§ **What is needed**:
Could you find each line of the data below that contains the word "examples" and copy those lines?

Saved entries
--*--

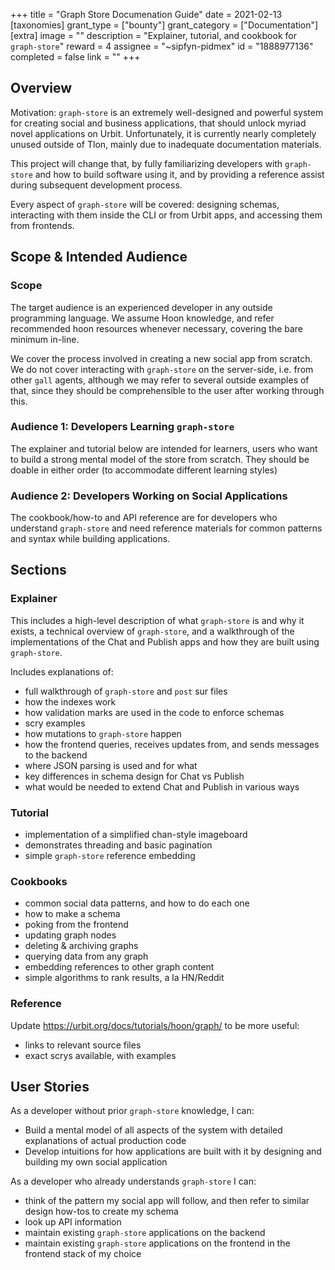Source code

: +++
title = "Graph Store Documenation Guide"
date = 2021-02-13
[taxonomies]
grant_type = ["bounty"]
grant_category = ["Documentation"]
[extra]
image = ""
description = "Explainer, tutorial, and cookbook for `graph-store`"
reward = 4
assignee = "~sipfyn-pidmex"
id = "1888977136"
completed = false
link = ""
+++

## Overview
Motivation: `graph-store` is an extremely well-designed and powerful system for creating social and business applications, that should unlock myriad novel applications on Urbit. Unfortunately, it is currently nearly completely unused outside of Tlon, mainly due to inadequate documentation materials.

This project will change that, by fully familiarizing developers with `graph-store` and how to build software using it, and by providing a reference assist during subsequent development process.

Every aspect of `graph-store` will be covered: designing schemas, interacting with them inside the CLI or from Urbit apps, and accessing them from frontends.

## Scope & Intended Audience
### Scope
The target audience is an experienced developer in any outside programming language. We assume Hoon knowledge, and refer recommended hoon resources whenever necessary, covering the bare minimum in-line.

We cover the process involved in creating a new social app from scratch. We do not cover interacting with `graph-store` on the server-side, i.e. from other `gall` agents, although we may refer to several outside examples of that, since they should be comprehensible to the user after working through this.

### Audience 1: Developers Learning `graph-store`
The explainer and tutorial below are intended for learners, users who want to build a strong mental model of the store from scratch. They should be doable in either order (to accommodate different learning styles)

### Audience 2: Developers Working on Social Applications
The cookbook/how-to and API reference are for developers who understand `graph-store` and need reference materials for common patterns and syntax while building applications. 

## Sections
### Explainer

This includes a high-level description of what `graph-store` is and why it exists, a technical overview of `graph-store`, and a walkthrough of the implementations of the Chat and Publish apps and how they are built using `graph-store`.

Includes explanations of:
* full walkthrough of `graph-store` and `post` sur files
* how the indexes work
* how validation marks are used in the code to enforce schemas
* scry examples
* how mutations to `graph-store` happen
* how the frontend queries, receives updates from, and sends messages to the backend
* where JSON parsing is used and for what
* key differences in schema design for Chat vs Publish 
* what would be needed to extend Chat and Publish in various ways

### Tutorial
* implementation of a simplified chan-style imageboard
* demonstrates threading and basic pagination
* simple `graph-store` reference embedding

### Cookbooks
* common social data patterns, and how to do each one
* how to make a schema
* poking from the frontend
* updating graph nodes
* deleting & archiving graphs
* querying data from any graph
* embedding references to other graph content
* simple algorithms to rank results, a la HN/Reddit

### Reference
Update https://urbit.org/docs/tutorials/hoon/graph/ to be more useful:
* links to relevant source files
* exact scrys available, with examples

## User Stories
As a developer without prior `graph-store` knowledge, I can:
* Build a mental model of all aspects of the system with detailed explanations of actual production code
* Develop intuitions for how applications are built with it by designing and building my own social application

As a developer who already understands `graph-store` I can:
* think of the pattern my social app will follow, and then refer to similar design how-tos to create my schema
* look up API information
* maintain existing `graph-store` applications on the backend
* maintain existing `graph-store` applications on the frontend in the frontend stack of my choice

--*--

§ **Your response**:
We cover the process involved in creating a new social app from scratch. We do not cover interacting with `graph-store` on the server-side, i.e. from other `gall` agents, although we may refer to several outside examples of that, since they should be comprehensible to the user after working through this.
* scry examples
* exact scrys available, with examples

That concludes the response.